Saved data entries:
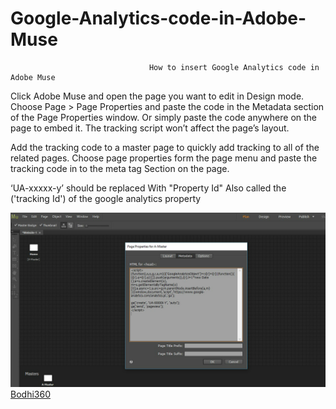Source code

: # Google-Analytics-code-in-Adobe-Muse
                                   How to insert Google Analytics code in Adobe Muse
Click Adobe Muse and open the page you want to edit in Design mode. Choose Page > Page Properties and paste the code in the Metadata section of the Page Properties window. Or simply paste the code anywhere on the page to embed it. The tracking script won’t affect the page’s layout.

 Add the tracking code to a master page to quickly add tracking to all of the related pages. Choose page properties form the page menu and paste the tracking code in to the meta tag Section on the page.

<!-- Google Analytics -->
<script><br>
(function(i,s,o,g,r,a,m){i['GoogleAnalyticsObject']=r;i[r]=i[r]||function(){<br>
(i[r].q=i[r].q||[]).push(arguments)},i[r].l=1*new Date();a=s.createElement(o),<br>
m=s.getElementsByTagName(o)[0];a.async=1;a.src=g;m.parentNode.insertBefore(a,m)<br>
})(window,document,'script','https://www.google-analytics.com/analytics.js','ga');<br>

ga('create', 'UA-XXXXX-Y', 'auto');<br>
ga('send', 'pageview');<br>
</script>
<!-- End Google Analytics -->

‘UA-xxxxx-y’ should be replaced With "Property Id" Also called the
<br>('tracking Id') of the google analytics property




<img src="https://github.com/Bodhi360/Google-analytics-code-in-Adobe-Muse/blob/master/Muse_meta%20tag.png">
<a href="http://www.bodhi360.cloud/">Bodhi360</a>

[What is needed]: Keep every word of the lines above unchanged in the copy, and omit the pictures.

[Exercise result]:
Source code

: # Google-Analytics-code-in-Adobe-Muse
                                   How to insert Google Analytics code in Adobe Muse
Click Adobe Muse and open the page you want to edit in Design mode. Choose Page > Page Properties and paste the code in the Metadata section of the Page Properties window. Or simply paste the code anywhere on the page to embed it. The tracking script won’t affect the page’s layout.

 Add the tracking code to a master page to quickly add tracking to all of the related pages. Choose page properties form the page menu and paste the tracking code in to the meta tag Section on the page.

<!-- Google Analytics -->
<script><br>
(function(i,s,o,g,r,a,m){i['GoogleAnalyticsObject']=r;i[r]=i[r]||function(){<br>
(i[r].q=i[r].q||[]).push(arguments)},i[r].l=1*new Date();a=s.createElement(o),<br>
m=s.getElementsByTagName(o)[0];a.async=1;a.src=g;m.parentNode.insertBefore(a,m)<br>
})(window,document,'script','https://www.google-analytics.com/analytics.js','ga');<br>

ga('create', 'UA-XXXXX-Y', 'auto');<br>
ga('send', 'pageview');<br>
</script>
<!-- End Google Analytics -->

‘UA-xxxxx-y’ should be replaced With "Property Id" Also called the
<br>('tracking Id') of the google analytics property




<img src="https://github.com/Bodhi360/Google-analytics-code-in-Adobe-Muse/blob/master/Muse_meta%20tag.png">
<a href="http://www.bodhi360.cloud/">Bodhi360</a>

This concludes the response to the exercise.